I am reasonably happy with the result here. There are a few oddities that make it just interesting enough to discuss, first is the delete call. SDF does not support cron jobs for regular members, which was my initial idea for keeping the database size within reason. Rather than clean old pastes on a schedule I figured I could invoke the delete operation for each new paste. In this way there will never be more than 5 days of pastes at a time.

The vacuum call is a little unfortunate, due to the way SQLite persists on-disk, delete does not really resize the database until a vacuum call is made, during which the database file is moved around on disk.
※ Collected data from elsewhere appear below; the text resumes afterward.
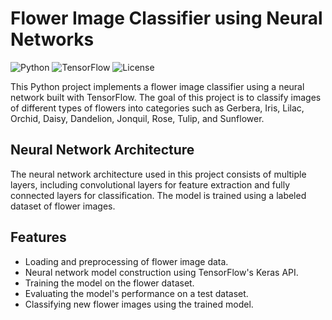 # Flower Image Classifier using Neural Networks

![Python](https://img.shields.io/badge/Python-3.x-blue)
![TensorFlow](https://img.shields.io/badge/TensorFlow-2.x-orange)
![License](https://img.shields.io/badge/license-MIT-green)

This Python project implements a flower image classifier using a neural network built with TensorFlow. The goal of this project is to classify images of different types of flowers into categories such as Gerbera, Iris, Lilac, Orchid, Daisy, Dandelion, Jonquil, Rose, Tulip, and Sunflower.

## Neural Network Architecture

The neural network architecture used in this project consists of multiple layers, including convolutional layers for feature extraction and fully connected layers for classification. The model is trained using a labeled dataset of flower images.

## Features

- Loading and preprocessing of flower image data.
- Neural network model construction using TensorFlow's Keras API.
- Training the model on the flower dataset.
- Evaluating the model's performance on a test dataset.
- Classifying new flower images using the trained model.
This is inherently slow compared to the bare insert that is the heart of things, but a "real-world" requirement to keeping things running with the limited resources available.

Lastly is the retrieval portion of:

fetch.cgi

#!/usr/pkg/bin/python3.6

import cgi
import sys
import sqlite3

sys.stdout = open(sys.stdout.fileno(), mode='w', encoding='utf8', buffering=1)
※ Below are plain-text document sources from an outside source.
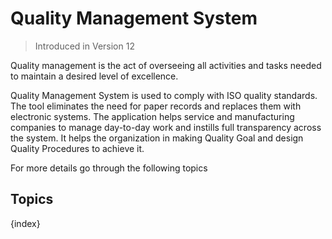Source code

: # Quality Management System

> Introduced in Version 12

 Quality management is the act of overseeing all activities and tasks needed to maintain a desired level of excellence.

 Quality Management System is used to comply with ISO quality standards. The tool eliminates the need for paper records and replaces them with electronic systems. The application helps service and manufacturing companies to manage day-to-day work and instills full transparency across the system.
 It helps the organization in making Quality Goal and design Quality Procedures to achieve it.

 For more details go through the following topics
## Topics

{index}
if __name__ == '__main__':
    c = sqlite3.connect('paste.db')
    paste_id = cgi.FieldStorage().getvalue('id') or "default"
    text, *_ = c.execute(
        """select 'Content-Type: text/plain; charset=UTF-8' || char(10) || char(10) ||
           coalesce((select content from paste where id = ?), 'not found')""", (paste_id,)
    ).fetchone()
    c.close()
    sys.stdout.write(text)

Another small hiccup in the otherwise simple implementation, I haven't worked out exactly how the terminal encoding works in the case of CGI programs on SDF. There were two options here it seemed, the one I've used above is to set the encoding on STDOUT using the sys module. The other alternative is to set PYTHONENCODING as an environment variable when invoking python, but that required a second CGI program that only wrapped the above with a single variable set before invocation.

There is no real reason to construct the HTTP response in SQL other than I thought it would a funny twist on how web programming is usually done in Python.

Thoughts

I can't help but wonder how far CGI programming could take us in some of the mundane uses of the web. It wouldn't work well at humongous scale, but how many things _need_ to be big? Why not be satisfied with a more small scale version of the internet? The entire program doesn't _do_ much of anything, but it fulfills a purpose and in this way it feels nice to have accomplished the task in a few dozen lines of code. Even nicer there is no special configuration or "deployment", it is just ensuring the files have a ".cgi" extension and I'm off to the races.

CGI isn't without rough edges, but it feels very much like the old web. It is the sort of thing that anyone might pick up and get running in a weekend. The Gemini protocol feels like HTTP in a way, not HTTP2 which is hugely complicated, but approachable and comprehensible with a minimum of reading. I should probably try and port my new CGI program to Gemini. The experience has been so easy it might be elucidating to re-port it to a new protocol and platform.